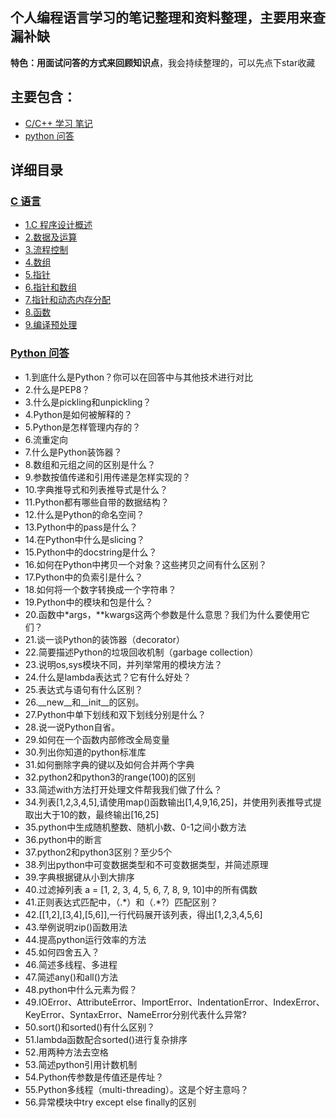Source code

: ﻿## 个人编程语言学习的笔记整理和资料整理，主要用来查漏补缺
**特色：用面试问答的方式来回顾知识点**，我会持续整理的，可以先点下star收藏

## 主要包含：
- [C/C++ 学习 笔记](C&C++)
- [python 问答](QA/python/MyOffer.md)

## 详细目录
### [C 语言](C&C++/C)
- [1.C 程序设计概述](https://github.com/jinbooooom/Programming-Checking-for-Missing/blob/master/C%26C%2B%2B/C/1.C%E7%A8%8B%E5%BA%8F%E8%AE%BE%E8%AE%A1%E6%A6%82%E8%BF%B0.md)
- [2.数据及运算](https://github.com/jinbooooom/Programming-Checking-for-Missing/blob/master/C%26C%2B%2B/C/2.%E6%95%B0%E6%8D%AE%E5%8F%8A%E8%BF%90%E7%AE%97.md)
- [3.流程控制](https://github.com/jinbooooom/Programming-Checking-for-Missing/blob/master/C%26C%2B%2B/C/3.%E6%B5%81%E7%A8%8B%E6%8E%A7%E5%88%B6.md)
- [4.数组](https://github.com/jinbooooom/Programming-Checking-for-Missing/blob/master/C%26C%2B%2B/C/4.%E6%95%B0%E7%BB%84.md)
- [5.指针](https://github.com/jinbooooom/Programming-Checking-for-Missing/blob/master/C%26C%2B%2B/C/5.%E6%8C%87%E9%92%88.md)
- [6.指针和数组](https://github.com/jinbooooom/Programming-Checking-for-Missing/blob/master/C%26C%2B%2B/C/6.%E6%8C%87%E9%92%88%E5%92%8C%E6%95%B0%E7%BB%84.md)
- [7.指针和动态内存分配](https://github.com/jinbooooom/Programming-Checking-for-Missing/blob/master/C%26C%2B%2B/C/7.%E6%8C%87%E9%92%88%E5%92%8C%E5%8A%A8%E6%80%81%E5%86%85%E5%AD%98%E5%88%86%E9%85%8D.md)
- [8.函数](https://github.com/jinbooooom/Programming-Checking-for-Missing/blob/master/C%26C%2B%2B/C/8.%E5%87%BD%E6%95%B0.md)
- [9.编译预处理](https://github.com/jinbooooom/Programming-Checking-for-Missing/blob/master/C%26C%2B%2B/C/9.%E7%BC%96%E8%AF%91%E9%A2%84%E5%A4%84%E7%90%86.md)

### [Python 问答](QA/python/MyOffer.md)
- 1.到底什么是Python？你可以在回答中与其他技术进行对比
- 2.什么是PEP8？
- 3.什么是pickling和unpickling？
- 4.Python是如何被解释的？
- 5.Python是怎样管理内存的？
- 6.流重定向
- 7.什么是Python装饰器？
- 8.数组和元组之间的区别是什么？
- 9.参数按值传递和引用传递是怎样实现的？
- 10.字典推导式和列表推导式是什么？
- 11.Python都有哪些自带的数据结构？
- 12.什么是Python的命名空间？
- 13.Python中的pass是什么？
- 14.在Python中什么是slicing？
- 15.Python中的docstring是什么？
- 16.如何在Python中拷贝一个对象？这些拷贝之间有什么区别？
- 17.Python中的负索引是什么？
- 18.如何将一个数字转换成一个字符串？
- 19.Python中的模块和包是什么？
- 20.函数中\*args，\**kwargs这两个参数是什么意思？我们为什么要使用它们？
- 21.谈一谈Python的装饰器（decorator）
- 22.简要描述Python的垃圾回收机制（garbage collection）
- 23.说明os,sys模块不同，并列举常用的模块方法？
- 24.什么是lambda表达式？它有什么好处？
- 25.表达式与语句有什么区别？
- 26.\__new\__和\__init\__的区别。
- 27.Python中单下划线和双下划线分别是什么？
- 28.说一说Python自省。
- 29.如何在一个函数内部修改全局变量
- 30.列出你知道的python标准库
- 31.如何删除字典的键以及如何合并两个字典
- 32.python2和python3的range(100)的区别
- 33.简述with方法打开处理文件帮我我们做了什么？
- 34.列表[1,2,3,4,5],请使用map()函数输出[1,4,9,16,25]，并使用列表推导式提取出大于10的数，最终输出[16,25]
- 35.python中生成随机整数、随机小数、0-1之间小数方法
- 36.python中的断言
- 37.python2和python3区别？至少5个
- 38.列出python中可变数据类型和不可变数据类型，并简述原理
- 39.字典根据键从小到大排序
- 40.过滤掉列表 a = [1, 2, 3, 4, 5, 6, 7, 8, 9, 10]中的所有偶数
- 41.正则表达式匹配中，（.\*）和（.\*?）匹配区别？
- 42.[[1,2],[3,4],[5,6]],一行代码展开该列表，得出[1,2,3,4,5,6]
- 43.举例说明zip()函数用法
- 44.提高python运行效率的方法
- 45.如何四舍五入？
- 46.简述多线程、多进程
- 47.简述any()和all()方法
- 48.python中什么元素为假？
- 49.IOError、AttributeError、ImportError、IndentationError、IndexError、KeyError、SyntaxError、NameError分别代表什么异常?
- 50.sort()和sorted()有什么区别？
- 51.lambda函数配合sorted()进行复杂排序
- 52.用两种方法去空格
- 53.简述python引用计数机制
- 54.Python传参数是传值还是传址？
- 55.Python多线程（multi-threading）。这是个好主意吗？
- 56.异常模块中try except else finally的区别

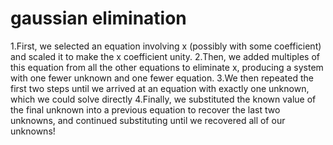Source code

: # gaussian elimination
1.First, we selected an equation involving x (possibly with some coefficient) and scaled it to make the x
coefficient unity.
2.Then, we added multiples of this equation from all the other equations to eliminate x, producing a
system with one fewer unknown and one fewer equation.
3.We then repeated the first two steps until we arrived at an equation with exactly one unknown, which
we could solve directly
4.Finally, we substituted the known value of the final unknown into a previous equation to recover the
last two unknowns, and continued substituting until we recovered all of our unknowns!

























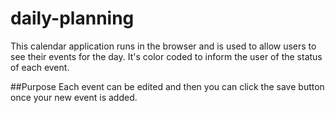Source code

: # daily-planning

This calendar application runs in the browser and is used to allow users to see their events for the day. It's color coded to inform the user of the status of each event. 

##Purpose
Each event can be edited and then you can click the save button once your new event is added.
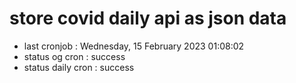 # store covid daily api as json data

- last cronjob : Wednesday, 15 February 2023 01:08:02
- status og cron : success
- status daily cron : success
      
      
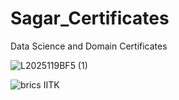 # Sagar_Certificates
Data Science and Domain Certificates


![L2025119BF5 (1)](https://user-images.githubusercontent.com/67474853/126034377-fb992f6a-072a-4571-975f-bf45cdeb7fc7.png)



![brics IITK](https://user-images.githubusercontent.com/67474853/126034378-709e333b-0e9a-4ebb-b651-af4bf022dde1.jpg)

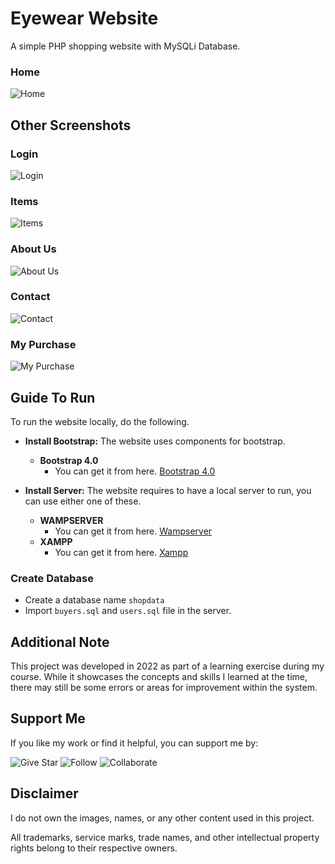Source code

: # Eyewear Website
A simple PHP shopping website with MySQLi Database.
### Home
![Home](https://github.com/user-attachments/assets/8031b45a-2b36-48bf-8b09-397ce4c68a7c)

## Other Screenshots
### Login
![Login](https://github.com/user-attachments/assets/0f9bcb21-e2d6-48b6-91bd-3a6d4ba265e0)
### Items
![Items](https://github.com/user-attachments/assets/821255b3-aeec-469a-a6ea-aadd88f63dc9)
### About Us
![About Us](https://github.com/user-attachments/assets/56d2b3f7-b06a-4208-8245-57cd2a90c453)
### Contact
![Contact](https://github.com/user-attachments/assets/dbfd3c71-1d5e-472f-b52d-5ac526607c73)
### My Purchase
![My Purchase](https://github.com/user-attachments/assets/98eba187-c7f0-4313-8d55-586c73d24420)

## Guide To Run
To run the website locally, do the following.

- **Install Bootstrap:** The website uses components for bootstrap.
  - **Bootstrap 4.0**
    - You can get it from here. [Bootstrap 4.0](https://getbootstrap.com/docs/4.0/getting-started/download/)
   
- **Install Server:** The website requires to have a local server to run, you can use either one of these.
  - **WAMPSERVER**
    - You can get it from here. [Wampserver](https://sourceforge.net/projects/wampserver/)
  - **XAMPP**
    - You can get it from here. [Xampp](https://www.apachefriends.org/)
   

### Create Database
- Create a database name `shopdata`
- Import `buyers.sql` and `users.sql` file in the server.

## Additional Note  
This project was developed in 2022 as part of a learning exercise during my course. While it showcases the concepts and skills I learned at the time, there may still be some errors or areas for improvement within the system. 

## Support Me
If you like my work or find it helpful, you can support me by:

![Give Star](https://img.shields.io/badge/Give%20⭐️-F7DF1E?style=for-the-badge&logo=github&logoColor=black)
![Follow](https://img.shields.io/badge/Follow-1DA1F2?style=for-the-badge&logo=twitter&logoColor=white)
![Collaborate](https://img.shields.io/badge/Collaborate-6CC24A?style=for-the-badge&logo=githubactions&logoColor=white)

## Disclaimer  
I do not own the images, names, or any other content used in this project.  

All trademarks, service marks, trade names, and other intellectual property rights belong to their respective owners.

Task to complete: The answer is the lines above, word for word, from the first one through the one containing "- [6.指针和数组](ht"; it includes no pictures.

Solution to the problem:
Source code

: ﻿## 个人编程语言学习的笔记整理和资料整理，主要用来查漏补缺
**特色：用面试问答的方式来回顾知识点**，我会持续整理的，可以先点下star收藏

## 主要包含：
- [C/C++ 学习 笔记](C&C++)
- [python 问答](QA/python/MyOffer.md)

## 详细目录
### [C 语言](C&C++/C)
- [1.C 程序设计概述](https://github.com/jinbooooom/Programming-Checking-for-Missing/blob/master/C%26C%2B%2B/C/1.C%E7%A8%8B%E5%BA%8F%E8%AE%BE%E8%AE%A1%E6%A6%82%E8%BF%B0.md)
- [2.数据及运算](https://github.com/jinbooooom/Programming-Checking-for-Missing/blob/master/C%26C%2B%2B/C/2.%E6%95%B0%E6%8D%AE%E5%8F%8A%E8%BF%90%E7%AE%97.md)
- [3.流程控制](https://github.com/jinbooooom/Programming-Checking-for-Missing/blob/master/C%26C%2B%2B/C/3.%E6%B5%81%E7%A8%8B%E6%8E%A7%E5%88%B6.md)
- [4.数组](https://github.com/jinbooooom/Programming-Checking-for-Missing/blob/master/C%26C%2B%2B/C/4.%E6%95%B0%E7%BB%84.md)
- [5.指针](https://github.com/jinbooooom/Programming-Checking-for-Missing/blob/master/C%26C%2B%2B/C/5.%E6%8C%87%E9%92%88.md)
- [6.指针和数组](https://github.com/jinbooooom/Programming-Checking-for-Missing/blob/master/C%26C%2B%2B/C/6.%E6%8C%87%E9%92%88%E5%92%8C%E6%95%B0%E7%BB%84.md)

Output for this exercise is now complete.